About
Digital Personhood explores two related structural questions.
The first is the prerequisite of human jurisdiction. Before questions of privacy, ownership, or digital rights can be addressed, a more basic condition must exist: whether a human being possesses standing and authority within the systems that process their life. If consequence attaches to the individual while jurisdiction does not, the imbalance is structural. Any durable digital order must begin by resolving whether jurisdiction follows the person or bypasses them.
The second is the necessity of sovereignty in personal digital information. If jurisdiction is recognized as person-bound, then the digital extensions of human life cannot be treated as free institutional resources. Personal digital information, behavioral traces, and identity signals remain tied to the originating individual. Under those conditions, sovereignty over personal digital information becomes a structural requirement rather than a policy choice.
Jurisdiction comes first. Sovereignty in personal digital information follows from it.

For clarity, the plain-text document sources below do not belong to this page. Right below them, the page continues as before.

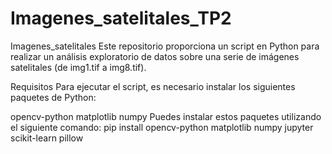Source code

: # Imagenes_satelitales_TP2

Imagenes_satelitales
Este repositorio proporciona un script en Python para realizar un análisis exploratorio de datos sobre una serie de imágenes satelitales (de img1.tif a img8.tif).

Requisitos
Para ejecutar el script, es necesario instalar los siguientes paquetes de Python:

opencv-python
matplotlib
numpy
Puedes instalar estos paquetes utilizando el siguiente comando:
pip install opencv-python matplotlib numpy jupyter scikit-learn pillow
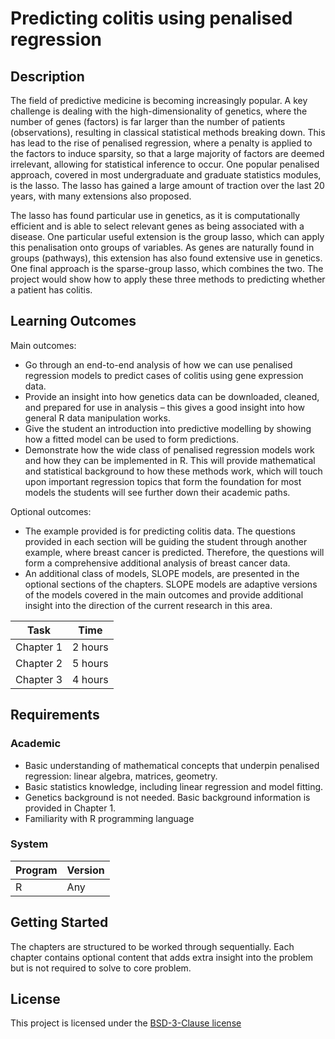 # Predicting colitis using penalised regression

## Description

The field of predictive medicine is becoming increasingly popular. A key challenge is dealing with the high-dimensionality of genetics, where the number of genes (factors) is far larger than the number of patients (observations), resulting in classical statistical methods breaking down. This has lead to the rise of penalised regression, where a penalty is applied to the factors to induce sparsity, so that a large majority of factors are deemed irrelevant, allowing for statistical inference to occur. One popular penalised approach, covered in most undergraduate and graduate statistics modules, is the lasso. The lasso has gained a large amount of traction over the last 20 years, with many extensions also proposed. 

The lasso has found particular use in genetics, as it is computationally efficient and is able to select relevant genes as being associated with a disease. One particular useful extension is the group lasso, which can apply this penalisation onto groups of variables. As genes are naturally found in groups (pathways), this extension has also found extensive use in genetics. One final approach is the sparse-group lasso, which combines the two. The project would show how to apply these three methods to predicting whether a patient has colitis. 

## Learning Outcomes
Main outcomes:
- Go through an end-to-end analysis of how we can use penalised regression models to predict cases of colitis using gene expression data.
- Provide an insight into how genetics data can be downloaded, cleaned, and prepared for use in analysis – this gives a good insight into how general R data manipulation works.
-	Give the student an introduction into predictive modelling by showing how a fitted model can be used to form predictions.
-	Demonstrate how the wide class of penalised regression models work and how they can be implemented in R. This will provide mathematical and statistical background to how these methods work, which will touch upon important regression topics that form the foundation for most models the students will see further down their academic paths.

Optional outcomes:
- The example provided is for predicting colitis data. The questions provided in each section will be guiding the student through another example, where breast cancer is predicted. Therefore, the questions will form a comprehensive additional analysis of breast cancer data.
- An additional class of models, SLOPE models, are presented in the optional sections of the chapters. SLOPE models are adaptive versions of the models covered in the main outcomes and provide additional insight into the direction of the current research in this area.
  

| Task       | Time    |
| ---------- | ------- |
| Chapter 1  | 2 hours |
| Chapter 2  | 5 hours |
| Chapter 3  | 4 hours |

## Requirements

### Academic

- Basic understanding of mathematical concepts that underpin penalised regression: linear algebra, matrices, geometry.
- Basic statistics knowledge, including linear regression and model fitting.
- Genetics background is not needed. Basic background information is provided in Chapter 1.
- Familiarity with R programming language

### System

| Program                  | Version                  |
| ------------------------ | ------------------------ |
| R                        | Any                      |

## Getting Started

The chapters are structured to be worked through sequentially. Each chapter contains optional content that adds extra insight into the problem but is not required to solve to core problem. 

## License

This project is licensed under the [BSD-3-Clause license](LICENSE.md)
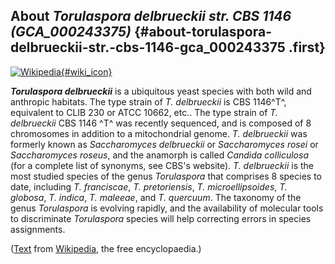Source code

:About *Torulaspora delbrueckii str. CBS 1146 (GCA\_000243375)* {#about-torulaspora-delbrueckii-str.-cbs-1146-gca_000243375 .first}
--------------------------------------------------------------

[![Wikipedia](/img/wikipedia_logo_v2_en.png){#wiki_icon}](http://en.wikipedia.org/wiki/Torulaspora_delbrueckii)

***Torulaspora delbrueckii*** is a ubiquitous yeast species with both
wild and anthropic habitats. The type strain of *T. delbrueckii* is CBS
1146^T^, equivalent to CLIB 230 or ATCC 10662, etc.. The type strain of
*T. delbrueckii* CBS 1146 ^T^ was recently sequenced, and is composed of
8 chromosomes in addition to a mitochondrial genome. *T. delbrueckii*
was formerly known as *Saccharomyces delbrueckii* or *Saccharomyces
rosei* or *Saccharomyces roseus*, and the anamorph is called *Candida
colliculosa* (for a complete list of synonyms, see CBS\'s website). *T.
delbrueckii* is the most studied species of the genus *Torulaspora* that
comprises 8 species to date, including *T. franciscae*, *T.
pretoriensis*, *T. microellipsoides*, *T. globosa*, *T. indica*, *T.
maleeae*, and *T. quercuum*. The taxonomy of the genus *Torulaspora* is
evolving rapidly, and the availability of molecular tools to
discriminate *Torulaspora* species will help correcting errors in
species assignments.

([Text](http://en.wikipedia.org/wiki/Torulaspora_delbrueckii) from
[Wikipedia](http://en.wikipedia.org/), the free encyclopaedia.)
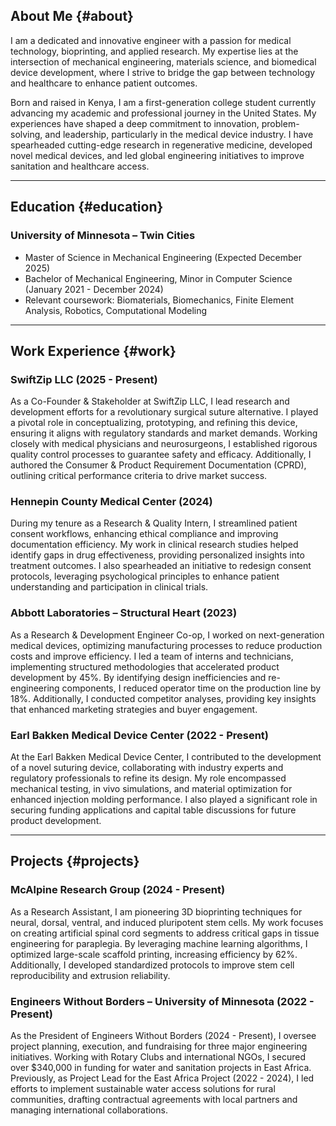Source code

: ## About Me {#about}

I am a dedicated and innovative engineer with a passion for medical technology, bioprinting, and applied research. My expertise lies at the intersection of mechanical engineering, materials science, and biomedical device development, where I strive to bridge the gap between technology and healthcare to enhance patient outcomes. 

Born and raised in Kenya, I am a first-generation college student currently advancing my academic and professional journey in the United States. My experiences have shaped a deep commitment to innovation, problem-solving, and leadership, particularly in the medical device industry. I have spearheaded cutting-edge research in regenerative medicine, developed novel medical devices, and led global engineering initiatives to improve sanitation and healthcare access.

---

## Education {#education}

### University of Minnesota – Twin Cities  
- Master of Science in Mechanical Engineering (Expected December 2025)  
- Bachelor of Mechanical Engineering, Minor in Computer Science (January 2021 - December 2024)  
- Relevant coursework: Biomaterials, Biomechanics, Finite Element Analysis, Robotics, Computational Modeling

---

## Work Experience {#work}

### SwiftZip LLC (2025 - Present)
As a Co-Founder & Stakeholder at SwiftZip LLC, I lead research and development efforts for a revolutionary surgical suture alternative. I played a pivotal role in conceptualizing, prototyping, and refining this device, ensuring it aligns with regulatory standards and market demands. Working closely with medical physicians and neurosurgeons, I established rigorous quality control processes to guarantee safety and efficacy. Additionally, I authored the Consumer & Product Requirement Documentation (CPRD), outlining critical performance criteria to drive market success.

### Hennepin County Medical Center (2024)
During my tenure as a Research & Quality Intern, I streamlined patient consent workflows, enhancing ethical compliance and improving documentation efficiency. My work in clinical research studies helped identify gaps in drug effectiveness, providing personalized insights into treatment outcomes. I also spearheaded an initiative to redesign consent protocols, leveraging psychological principles to enhance patient understanding and participation in clinical trials.

### Abbott Laboratories – Structural Heart (2023)
As a Research & Development Engineer Co-op, I worked on next-generation medical devices, optimizing manufacturing processes to reduce production costs and improve efficiency. I led a team of interns and technicians, implementing structured methodologies that accelerated product development by 45%. By identifying design inefficiencies and re-engineering components, I reduced operator time on the production line by 18%. Additionally, I conducted competitor analyses, providing key insights that enhanced marketing strategies and buyer engagement.

### Earl Bakken Medical Device Center (2022 - Present)
At the Earl Bakken Medical Device Center, I contributed to the development of a novel suturing device, collaborating with industry experts and regulatory professionals to refine its design. My role encompassed mechanical testing, in vivo simulations, and material optimization for enhanced injection molding performance. I also played a significant role in securing funding applications and capital table discussions for future product development.

---

## Projects {#projects}

### McAlpine Research Group (2024 - Present)
As a Research Assistant, I am pioneering 3D bioprinting techniques for neural, dorsal, ventral, and induced pluripotent stem cells. My work focuses on creating artificial spinal cord segments to address critical gaps in tissue engineering for paraplegia. By leveraging machine learning algorithms, I optimized large-scale scaffold printing, increasing efficiency by 62%. Additionally, I developed standardized protocols to improve stem cell reproducibility and extrusion reliability.

### Engineers Without Borders – University of Minnesota (2022 - Present)
As the President of Engineers Without Borders (2024 - Present), I oversee project planning, execution, and fundraising for three major engineering initiatives. Working with Rotary Clubs and international NGOs, I secured over $340,000 in funding for water and sanitation projects in East Africa. Previously, as Project Lead for the East Africa Project (2022 - 2024), I led efforts to implement sustainable water access solutions for rural communities, drafting contractual agreements with local partners and managing international collaborations.
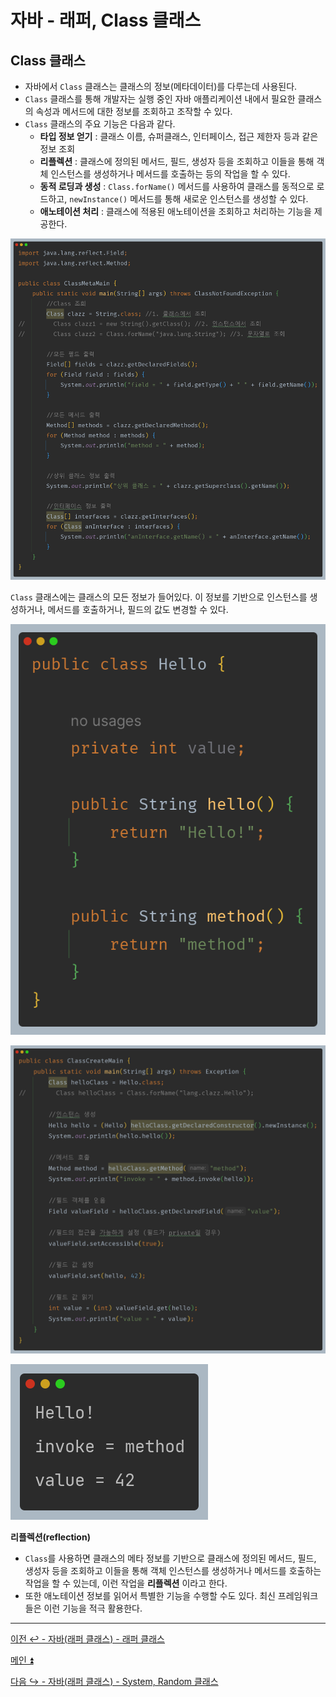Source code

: # 자바 - 래퍼, Class 클래스

## Class 클래스

- 자바에서 `Class` 클래스는 클래스의 정보(메타데이터)를 다루는데 사용된다.
- `Class` 클래스를 통해 개발자는 실행 중인 자바 애플리케이션 내에서 필요한 클래스의 속성과 메서드에 대한 정보를 조회하고 조작할 수 있다.
- `Class` 클래스의 주요 기능은 다음과 같다.
  - **타입 정보 얻기** : 클래스 이름, 슈퍼클래스, 인터페이스, 접근 제한자 등과 같은 정보 조회
  - **리플렉션** : 클래스에 정의된 메서드, 필드, 생성자 등을 조회하고 이들을 통해 객체 인스턴스를 생성하거나 메서드를 호출하는 등의 작업을 할 수 있다.
  - **동적 로딩과 생성** : `Class.forName()` 메서드를 사용하여 클래스를 동적으로 로드하고, `newInstance()` 메서드를 통해 새로운 인스턴스를 생성할 수 있다.
  - **애노테이션 처리** : 클래스에 적용된 애노테이션을 조회하고 처리하는 기능을 제공한다.

![img_6.png](image/img_6.png)

`Class` 클래스에는 클래스의 모든 정보가 들어있다. 이 정보를 기반으로 인스턴스를 생성하거나, 메서드를 호출하거나, 필드의 값도 변경할 수 있다.

![img_7.png](image/img_7.png)

![img_8.png](image/img_8.png)

![img_9.png](image/img_9.png)

**리플렉션(reflection)**

- `Class`를 사용하면 클래스의 메타 정보를 기반으로 클래스에 정의된 메서드, 필드, 생성자 등을 조회하고 이들을 통해 객체 인스턴스를 생성하거나 메서드를 호출하는 작업을 할 수 있는데, 이런 작업을 **리플렉션** 이라고 한다.
- 또한 애노테이션 정보를 읽어서 특별한 기능을 수행할 수도 있다. 최신 프레임워크들은 이런 기능을 적극 활용한다.

---

[이전 ↩️ - 자바(래퍼 클래스) - 래퍼 클래스](https://github.com/genesis12345678/TIL/blob/main/Java/mid_1/Wrapper/%EB%9E%98%ED%8D%BC%ED%81%B4%EB%9E%98%EC%8A%A4.md)

[메인 ⏫](https://github.com/genesis12345678/TIL/blob/main/Java/mid_1/Main.md)

[다음 ↪️ - 자바(래퍼 클래스) - System, Random 클래스](https://github.com/genesis12345678/TIL/blob/main/Java/mid_1/Wrapper/System.md)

This work examines both conditions as they already exist, where they fail, and what becomes possible when they are treated as prerequisites rather than aspirations. It does not propose legislation or institutional programs. It maps structural relationships and their consequences across legal, economic, and technical domains.
The material is presented as a set of interconnected papers and reference sections. Each may be read independently, but all proceed from the same premise: that a stable digital world must take its bearing from the person whose life it processes.